**REQUIREMENT:** From the line that contains "UnknownCommandV1Notify | Outgoing" down to the last line of the data below, restate every line word for word, skipping any images.

**MATERIAL FOR THIS TASK:**

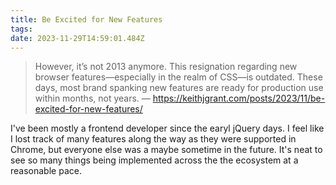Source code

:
 ```yaml
---
title: Be Excited for New Features
tags:
date: 2023-11-29T14:59:01.484Z
---
```

> However, it’s not 2013 anymore. This resignation regarding new browser features—especially in the realm of CSS—is outdated. These days, most brand spanking new features are ready for production use within months, not years. — https://keithjgrant.com/posts/2023/11/be-excited-for-new-features/

I've been mostly a frontend developer since the earyl jQuery days. I feel like I lost track of many features along the way as they were supported in Chrome, but everyone else was a maybe sometime in the future. It's neat to see so many things being implemented across the the ecosystem at a reasonable pace. 
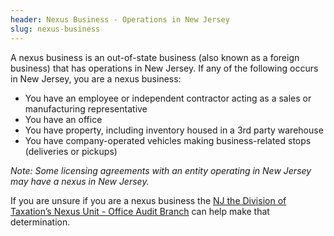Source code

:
 ```yaml
---
header: Nexus Business - Operations in New Jersey
slug: nexus-business
---
```

A nexus business is an out-of-state business (also known as a foreign business) that has operations in New Jersey. If any of the following occurs in New Jersey, you are a nexus business:

* You have an employee or independent contractor acting as a sales or manufacturing representative
* You have an office
* You have property, including inventory housed in a 3rd party warehouse
* You have company-operated vehicles making business-related stops (deliveries or pickups)

*Note: Some licensing agreements with an entity operating in New Jersey may have a nexus in New Jersey.*

If you are unsure if you are a nexus business the [NJ the Division of Taxation’s Nexus Unit - Office Audit Branch](https://www.state.nj.us/treasury/taxation/organization/audit-taxtype-nexus.shtml) can help make that determination.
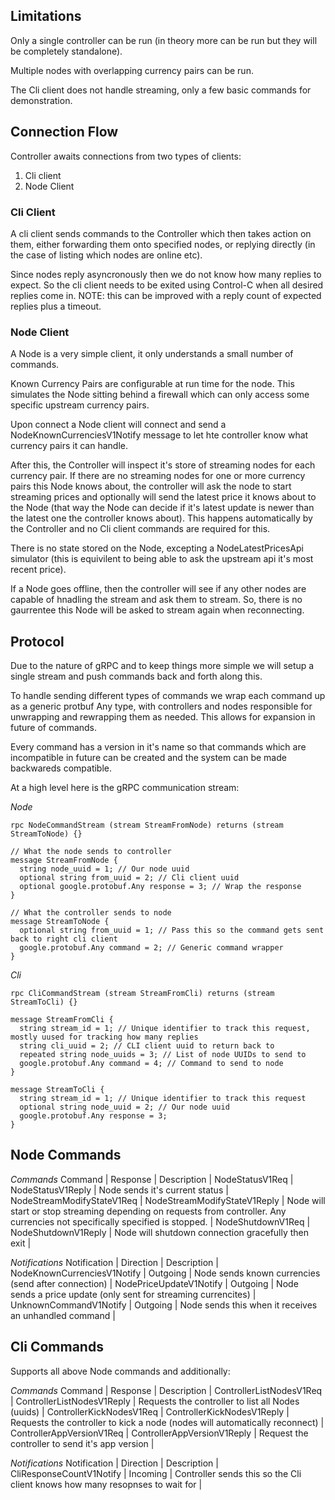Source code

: ## Limitations

Only a single controller can be run (in theory more can be run but they will be completely standalone).

Multiple nodes with overlapping currency pairs can be run.

The Cli client does not handle streaming, only a few basic commands for demonstration.

## Connection Flow

Controller awaits connections from two types of clients:
1. Cli client
2. Node Client

### Cli Client

A cli client sends commands to the Controller which then takes action on them, either forwarding them onto specified nodes, or replying directly (in the case of listing which nodes are online etc).

Since nodes reply asyncronously then we do not know how many replies to expect. So the cli client needs to be exited using Control-C when all desired replies come in. NOTE: this can be improved with a reply count of expected replies plus a timeout.

### Node Client

A Node is a very simple client, it only understands a small number of commands.

Known Currency Pairs are configurable at run time for the node. This simulates the Node sitting behind a firewall which can only access some specific upstream currency pairs.

Upon connect a Node client will connect and send a NodeKnownCurrenciesV1Notify message to let hte controller know what currency pairs it can handle.

After this, the Controller will inspect it's store of streaming nodes for each currency pair. If there are no streaming nodes for one or more currency pairs this Node knows about, the controller will ask the node to start streaming prices and optionally will send the latest price it knows about to the Node (that way the Node can decide if it's latest update is newer than the latest one the controller knows about). This happens automatically by the Controller and no Cli client commands are required for this.

There is no state stored on the Node, excepting a NodeLatestPricesApi simulator (this is equivilent to being able to ask the upstream api it's most recent price).

If a Node goes offline, then the controller will see if any other nodes are capable of hnadling the stream and ask them to stream. So, there is no gaurrentee this Node will be asked to stream again when reconnecting.

## Protocol

Due to the nature of gRPC and to keep things more simple we will setup a single stream and push commands back and forth along this.

To handle sending different types of commands we wrap each command up as a generic protbuf Any type, with controllers and nodes responsible for unwrapping and rewrapping them as needed. This allows for expansion in future of commands.

Every command has a version in it's name so that commands which are incompatible in future can be created and the system can be made backwareds compatible.

At a high level here is the gRPC communication stream:

*Node*
```
rpc NodeCommandStream (stream StreamFromNode) returns (stream StreamToNode) {}

// What the node sends to controller
message StreamFromNode {
  string node_uuid = 1; // Our node uuid
  optional string from_uuid = 2; // Cli client uuid
  optional google.protobuf.Any response = 3; // Wrap the response
}

// What the controller sends to node
message StreamToNode {
  optional string from_uuid = 1; // Pass this so the command gets sent back to right cli client
  google.protobuf.Any command = 2; // Generic command wrapper
}
```

*Cli*
```
rpc CliCommandStream (stream StreamFromCli) returns (stream StreamToCli) {}

message StreamFromCli {
  string stream_id = 1; // Unique identifier to track this request, mostly uused for tracking how many replies
  string cli_uuid = 2; // CLI client uuid to return back to
  repeated string node_uuids = 3; // List of node UUIDs to send to
  google.protobuf.Any command = 4; // Command to send to node
}

message StreamToCli {
  string stream_id = 1; // Unique identifier to track this request
  optional string node_uuid = 2; // Our node uuid
  google.protobuf.Any response = 3;
}
```

## Node Commands

*Commands*
Command | Response | Description |
NodeStatusV1Req | NodeStatusV1Reply | Node sends it's current status |
NodeStreamModifyStateV1Req | NodeStreamModifyStateV1Reply | Node will start or stop streaming depending on requests from controller. Any currencies not specifically specified is stopped. |
NodeShutdownV1Req | NodeShutdownV1Reply | Node will shutdown connection gracefully then exit |

*Notifications*
Notification | Direction | Description |
NodeKnownCurrenciesV1Notify | Outgoing | Node sends known currencies (send after connection) |
NodePriceUpdateV1Notify | Outgoing | Node sends a price update (only sent for streaming currencites) |
UnknownCommandV1Notify | Outgoing | Node sends this when it receives an unhandled command |

## Cli Commands

Supports all above Node commands and additionally:

*Commands*
Command | Response | Description |
ControllerListNodesV1Req | ControllerListNodesV1Reply | Requests the controller to list all Nodes (uuids) |
ControllerKickNodesV1Req | ControllerKickNodesV1Reply | Requests the controller to kick a node (nodes will automatically reconnect) |
ControllerAppVersionV1Req | ControllerAppVersionV1Reply | Request the controller to send it's app version |

*Notifications*
Notification | Direction | Description |
CliResponseCountV1Notify | Incoming | Controller sends this so the Cli client knows how many resopnses to wait for |

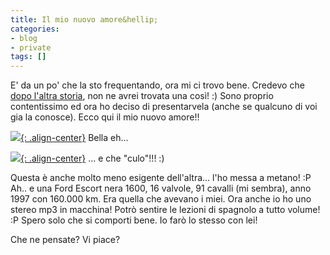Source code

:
 ```yaml
---
title: Il mio nuovo amore&hellip;
categories:
- blog
- private
tags: []
---
```

E' da un po' che la sto frequentando, ora mi ci trovo bene. Credevo che
[dopo l'altra storia]({{site.url}}/2007/01/29/lettera-di-addio), non
ne avrei trovata una così! :) Sono proprio contentissimo ed ora ho deciso di
presentarvela (anche se qualcuno di voi gia la conosce). Ecco qui il mio nuovo
amore!!

[![]({{site.url}}/images/IMG_0713.JPG){: .align-center}]({{site.url}}/images/IMG_0713.JPG)
Bella eh...

[![]({{site.url}}/images/IMG_0715.JPG){: .align-center}]({{site.url}}/images/IMG_0715.JPG)
... e che "culo"!!! :)

Questa è anche molto meno esigente dell'altra... l'ho messa a metano! :P Ah..
e una Ford Escort nera 1600, 16 valvole, 91 cavalli (mi sembra), anno 1997 con
160.000 km. Era quella che avevano i miei. Ora anche io ho uno stereo mp3 in
macchina! Potrò sentire le lezioni di spagnolo a tutto volume! :P
Spero solo che si comporti bene. Io farò lo stesso con lei!

Che ne pensate? Vi piace?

**WRITTEN RESPONSE:**
UnknownCommandV1Notify | Outgoing | Node sends this when it receives an unhandled command |

## Cli Commands

Supports all above Node commands and additionally:

*Commands*
Command | Response | Description |
ControllerListNodesV1Req | ControllerListNodesV1Reply | Requests the controller to list all Nodes (uuids) |
ControllerKickNodesV1Req | ControllerKickNodesV1Reply | Requests the controller to kick a node (nodes will automatically reconnect) |
ControllerAppVersionV1Req | ControllerAppVersionV1Reply | Request the controller to send it's app version |

*Notifications*
Notification | Direction | Description |
CliResponseCountV1Notify | Incoming | Controller sends this so the Cli client knows how many resopnses to wait for |

Source code

:
 ```yaml
---
title: Il mio nuovo amore&hellip;
categories:
- blog
- private
tags: []
---
```

E' da un po' che la sto frequentando, ora mi ci trovo bene. Credevo che
[dopo l'altra storia]({{site.url}}/2007/01/29/lettera-di-addio), non
ne avrei trovata una così! :) Sono proprio contentissimo ed ora ho deciso di
presentarvela (anche se qualcuno di voi gia la conosce). Ecco qui il mio nuovo
amore!!

[![]({{site.url}}/images/IMG_0713.JPG){: .align-center}]({{site.url}}/images/IMG_0713.JPG)
Bella eh...

[![]({{site.url}}/images/IMG_0715.JPG){: .align-center}]({{site.url}}/images/IMG_0715.JPG)
... e che "culo"!!! :)

Questa è anche molto meno esigente dell'altra... l'ho messa a metano! :P Ah..
e una Ford Escort nera 1600, 16 valvole, 91 cavalli (mi sembra), anno 1997 con
160.000 km. Era quella che avevano i miei. Ora anche io ho uno stereo mp3 in
macchina! Potrò sentire le lezioni di spagnolo a tutto volume! :P
Spero solo che si comporti bene. Io farò lo stesso con lei!

Che ne pensate? Vi piace?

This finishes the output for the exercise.